There is a reason I spoke of a "colleague" rather than a friend: I certainly don't dislike her at all but find her attitude defeatist to say the least.

V, on the other hand is definitely a friend.

I wear very little makeup, a bit of eye makeup, some Roc hypoallergenic lipstick or a lip balm in a berry colour (but that does not add a lot of colour). My lips are naturally quite red.

I like a very minimalist colour palette, with a bit more colour in the summertime but would never start wearing pastels. The main problem is that this might move me to "colder". Other problem is possible need for hats in the summertime, and in general I hate wearing hats.
Duchesse said…
lagatta: Funny you write about V (an introduction as I do not recall these details.) I have more intensely red hair these days and Le Duc calls it "Parisienne lefty red". Just that type. I might even risk looking pathetic in a dozen years, who knows?

Hope you keep all of us updated on your sense of how you like the incoming grey. If I had to assign a percentage I would say I like 25% of the grey I see on downtown streets.

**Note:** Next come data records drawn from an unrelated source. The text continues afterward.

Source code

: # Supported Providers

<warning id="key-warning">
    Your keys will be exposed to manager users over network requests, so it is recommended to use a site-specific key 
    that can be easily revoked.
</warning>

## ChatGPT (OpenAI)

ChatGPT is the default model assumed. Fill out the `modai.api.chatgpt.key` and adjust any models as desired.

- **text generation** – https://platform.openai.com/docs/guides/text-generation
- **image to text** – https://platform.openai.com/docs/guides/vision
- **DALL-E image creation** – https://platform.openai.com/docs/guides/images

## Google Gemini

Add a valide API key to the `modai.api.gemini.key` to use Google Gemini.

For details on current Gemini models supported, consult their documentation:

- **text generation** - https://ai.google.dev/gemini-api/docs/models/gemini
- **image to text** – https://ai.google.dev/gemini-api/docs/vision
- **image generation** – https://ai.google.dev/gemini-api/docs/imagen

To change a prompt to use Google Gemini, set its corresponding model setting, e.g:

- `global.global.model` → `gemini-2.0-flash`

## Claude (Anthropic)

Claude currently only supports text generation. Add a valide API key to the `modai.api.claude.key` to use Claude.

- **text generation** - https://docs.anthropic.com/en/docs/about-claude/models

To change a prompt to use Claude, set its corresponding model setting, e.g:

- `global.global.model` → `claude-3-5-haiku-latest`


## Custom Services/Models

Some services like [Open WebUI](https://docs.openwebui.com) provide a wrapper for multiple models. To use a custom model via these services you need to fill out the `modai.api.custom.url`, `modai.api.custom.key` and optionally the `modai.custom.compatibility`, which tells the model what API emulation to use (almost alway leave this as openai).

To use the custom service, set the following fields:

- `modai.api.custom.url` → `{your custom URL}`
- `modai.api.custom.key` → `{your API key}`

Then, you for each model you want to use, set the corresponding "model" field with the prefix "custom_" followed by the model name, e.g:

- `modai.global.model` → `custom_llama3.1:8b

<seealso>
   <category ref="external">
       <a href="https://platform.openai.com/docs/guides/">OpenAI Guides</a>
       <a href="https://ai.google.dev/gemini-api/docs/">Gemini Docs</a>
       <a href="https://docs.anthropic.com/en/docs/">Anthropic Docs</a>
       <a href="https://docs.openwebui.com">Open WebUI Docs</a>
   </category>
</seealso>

When it is well cut, it is beautiful but as you say, too much of that sheared retiree cut.
Susan said…
I am 58--and my hair is slowly turning white. It was a light brown before. I've highlighted it with blond for years. My current haircolor is getting compliments from strangers--and I find myself describing to them what is going on. I'm now leaving the white alone, but having my hairdresser lighten (foil highlights) the rest of my hair to blend with it. I think this is called pearling? Did I read that in the post?

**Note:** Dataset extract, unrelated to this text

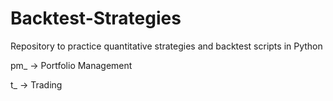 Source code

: # Backtest-Strategies
Repository to practice quantitative strategies and backtest scripts in Python

pm_ -> Portfolio Management 

t_ -> Trading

In some photos of me, my hair looks very white, in others, very blond.

I have to say that the dyed look on brunettes is almost always ghastly. They think they look younger, when the opposite is the case. I think going lighter works best for almost everyone.
Duchesse said…
Susan: In my experience, that is called pearling, and I really admire that 'mix of no colours' effect.
There is a certain point, no matter what your colour, that it is indisputably colour, and unnatural. Who at 65 or 70 has chestnut brown hair? In my case, I've decided to colour my hair a slightly eccentric red (not quite Vivienne Westwood but that's the idea). I figure, why not be frankly and flagrantly fake? Or go natural, or nearly so as you have. The safe in between does not interest me much.
Marguerite said…
How timely reading these posts. I have decided to let my very light brown/dark blonde(?) highlighted hair grow out naturally. After finding the website Going Gray Looking Great I found my courage. It's a wonderful site full of support and ideas. Wish me bonne chance as I make the transition. Hope to also drop a few pounds along the way. Fat is as aging as anything! LOL
Duchesse said…
Marguerite: Good for you!

As far as losing weight goes, I refuse to bite on the "aging" hook. We age, and many women tend to gain some weight along the journey. Any woman who is morbidly obese should address it; despite the fat acceptance people's wishes, there is evidence of health risk. But slightly overweight is less of a risk than previously thought.

Being thin does not make anyone look young. I think it's more about teeth, posture and a good current hair style.